Stored data:
((
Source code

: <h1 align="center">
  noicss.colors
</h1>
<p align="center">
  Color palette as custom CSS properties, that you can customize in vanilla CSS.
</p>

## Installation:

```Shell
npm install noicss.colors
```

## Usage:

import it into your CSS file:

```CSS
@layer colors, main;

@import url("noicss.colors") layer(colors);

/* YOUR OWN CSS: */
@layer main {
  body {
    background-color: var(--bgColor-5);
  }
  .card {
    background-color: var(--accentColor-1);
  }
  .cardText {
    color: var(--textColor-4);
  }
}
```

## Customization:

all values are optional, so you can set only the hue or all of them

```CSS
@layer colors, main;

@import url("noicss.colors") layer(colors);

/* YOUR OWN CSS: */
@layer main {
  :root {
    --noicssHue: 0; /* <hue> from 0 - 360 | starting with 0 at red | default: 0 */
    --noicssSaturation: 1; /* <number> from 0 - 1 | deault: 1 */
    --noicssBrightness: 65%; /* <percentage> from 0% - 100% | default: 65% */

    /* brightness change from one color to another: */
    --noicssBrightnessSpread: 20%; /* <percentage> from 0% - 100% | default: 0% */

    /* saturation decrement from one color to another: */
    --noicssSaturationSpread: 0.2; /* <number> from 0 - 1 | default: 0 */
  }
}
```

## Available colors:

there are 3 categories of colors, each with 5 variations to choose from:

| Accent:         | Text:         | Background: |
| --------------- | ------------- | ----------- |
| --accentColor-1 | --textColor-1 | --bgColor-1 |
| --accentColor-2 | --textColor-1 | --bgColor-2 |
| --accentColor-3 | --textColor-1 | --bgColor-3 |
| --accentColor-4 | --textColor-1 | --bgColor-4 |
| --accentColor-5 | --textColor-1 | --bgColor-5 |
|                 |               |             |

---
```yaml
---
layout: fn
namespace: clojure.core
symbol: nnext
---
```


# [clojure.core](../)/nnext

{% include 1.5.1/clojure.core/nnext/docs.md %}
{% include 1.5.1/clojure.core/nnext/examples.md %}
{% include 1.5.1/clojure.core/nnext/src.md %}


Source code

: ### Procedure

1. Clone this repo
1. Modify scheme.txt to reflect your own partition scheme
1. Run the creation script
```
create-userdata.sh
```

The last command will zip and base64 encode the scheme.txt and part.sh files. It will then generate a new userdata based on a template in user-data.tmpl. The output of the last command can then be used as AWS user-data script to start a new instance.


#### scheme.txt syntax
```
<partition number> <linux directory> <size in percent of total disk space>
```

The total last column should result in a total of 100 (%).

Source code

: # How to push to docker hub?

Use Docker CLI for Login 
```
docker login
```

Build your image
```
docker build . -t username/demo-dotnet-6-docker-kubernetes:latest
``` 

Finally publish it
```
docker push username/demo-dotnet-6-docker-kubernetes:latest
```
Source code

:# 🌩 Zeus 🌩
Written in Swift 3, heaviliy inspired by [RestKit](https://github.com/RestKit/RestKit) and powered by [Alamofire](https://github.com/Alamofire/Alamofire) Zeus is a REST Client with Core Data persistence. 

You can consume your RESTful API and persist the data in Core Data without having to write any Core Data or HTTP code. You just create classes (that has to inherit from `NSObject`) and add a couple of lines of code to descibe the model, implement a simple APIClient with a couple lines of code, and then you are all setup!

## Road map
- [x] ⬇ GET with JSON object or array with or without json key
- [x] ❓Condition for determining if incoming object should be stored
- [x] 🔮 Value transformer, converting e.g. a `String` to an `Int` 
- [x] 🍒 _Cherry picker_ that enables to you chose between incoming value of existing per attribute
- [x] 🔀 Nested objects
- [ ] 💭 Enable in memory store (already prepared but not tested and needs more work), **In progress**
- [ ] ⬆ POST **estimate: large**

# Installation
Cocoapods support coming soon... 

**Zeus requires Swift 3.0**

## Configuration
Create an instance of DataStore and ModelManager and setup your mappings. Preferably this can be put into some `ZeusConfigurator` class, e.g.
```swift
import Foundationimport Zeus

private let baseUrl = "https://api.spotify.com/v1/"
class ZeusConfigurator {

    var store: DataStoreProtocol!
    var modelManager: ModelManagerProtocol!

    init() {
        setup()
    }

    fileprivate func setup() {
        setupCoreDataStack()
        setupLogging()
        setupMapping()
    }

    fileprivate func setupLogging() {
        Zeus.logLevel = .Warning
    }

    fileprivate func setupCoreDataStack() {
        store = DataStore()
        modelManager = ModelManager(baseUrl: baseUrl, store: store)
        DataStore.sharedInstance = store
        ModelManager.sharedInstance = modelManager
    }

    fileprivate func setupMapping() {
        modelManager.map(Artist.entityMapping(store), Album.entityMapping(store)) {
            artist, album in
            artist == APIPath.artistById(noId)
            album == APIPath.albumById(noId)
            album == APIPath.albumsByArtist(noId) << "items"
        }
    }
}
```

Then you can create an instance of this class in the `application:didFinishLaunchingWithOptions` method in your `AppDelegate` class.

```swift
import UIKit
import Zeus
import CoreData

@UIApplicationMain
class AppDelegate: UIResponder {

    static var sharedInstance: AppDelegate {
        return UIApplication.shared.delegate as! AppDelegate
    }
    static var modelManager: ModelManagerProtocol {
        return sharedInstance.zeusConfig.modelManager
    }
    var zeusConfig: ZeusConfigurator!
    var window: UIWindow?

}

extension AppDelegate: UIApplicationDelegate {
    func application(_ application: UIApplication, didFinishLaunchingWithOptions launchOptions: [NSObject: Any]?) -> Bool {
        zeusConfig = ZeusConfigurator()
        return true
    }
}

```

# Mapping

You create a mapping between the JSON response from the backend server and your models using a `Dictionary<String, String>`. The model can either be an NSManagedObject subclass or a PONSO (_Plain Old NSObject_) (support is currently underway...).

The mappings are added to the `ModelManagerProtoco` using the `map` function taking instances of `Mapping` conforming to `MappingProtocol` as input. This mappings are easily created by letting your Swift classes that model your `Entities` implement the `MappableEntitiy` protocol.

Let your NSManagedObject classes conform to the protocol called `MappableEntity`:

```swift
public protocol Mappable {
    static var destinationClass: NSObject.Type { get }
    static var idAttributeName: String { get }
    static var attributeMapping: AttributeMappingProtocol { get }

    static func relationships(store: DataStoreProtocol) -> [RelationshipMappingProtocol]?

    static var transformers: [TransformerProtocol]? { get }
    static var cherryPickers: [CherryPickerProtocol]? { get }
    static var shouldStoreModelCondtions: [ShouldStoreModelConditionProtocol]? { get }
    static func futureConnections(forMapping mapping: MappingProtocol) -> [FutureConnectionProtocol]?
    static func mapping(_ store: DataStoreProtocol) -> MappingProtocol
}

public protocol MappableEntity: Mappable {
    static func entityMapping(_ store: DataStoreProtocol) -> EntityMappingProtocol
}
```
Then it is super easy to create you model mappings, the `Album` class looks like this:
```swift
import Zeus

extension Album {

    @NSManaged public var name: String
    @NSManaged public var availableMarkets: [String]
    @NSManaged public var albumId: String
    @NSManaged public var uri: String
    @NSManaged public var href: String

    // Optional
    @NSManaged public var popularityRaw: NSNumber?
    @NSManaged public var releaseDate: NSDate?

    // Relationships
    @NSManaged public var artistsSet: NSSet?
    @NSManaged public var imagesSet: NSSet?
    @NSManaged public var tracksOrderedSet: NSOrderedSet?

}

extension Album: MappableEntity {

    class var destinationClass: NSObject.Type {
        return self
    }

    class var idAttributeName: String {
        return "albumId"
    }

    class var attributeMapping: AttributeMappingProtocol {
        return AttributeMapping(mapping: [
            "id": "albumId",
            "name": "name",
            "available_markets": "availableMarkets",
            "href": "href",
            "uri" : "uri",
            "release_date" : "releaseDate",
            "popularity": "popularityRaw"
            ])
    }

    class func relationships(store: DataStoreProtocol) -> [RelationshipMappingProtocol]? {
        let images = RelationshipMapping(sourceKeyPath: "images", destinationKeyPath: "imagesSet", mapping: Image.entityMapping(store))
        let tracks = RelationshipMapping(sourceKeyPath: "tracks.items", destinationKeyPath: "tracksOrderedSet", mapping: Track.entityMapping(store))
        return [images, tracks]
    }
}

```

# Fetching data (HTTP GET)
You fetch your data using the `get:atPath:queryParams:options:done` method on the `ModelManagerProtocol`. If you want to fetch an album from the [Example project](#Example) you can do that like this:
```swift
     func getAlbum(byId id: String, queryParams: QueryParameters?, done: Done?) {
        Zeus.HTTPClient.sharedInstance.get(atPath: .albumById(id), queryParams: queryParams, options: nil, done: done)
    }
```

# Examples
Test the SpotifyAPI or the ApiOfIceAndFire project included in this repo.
))
▶ **THE PROBLEM**
Copy every line of the entries in which "another" can be found.

▶ **FINISHED EXERCISE**
    /* brightness change from one color to another: */
    /* saturation decrement from one color to another: */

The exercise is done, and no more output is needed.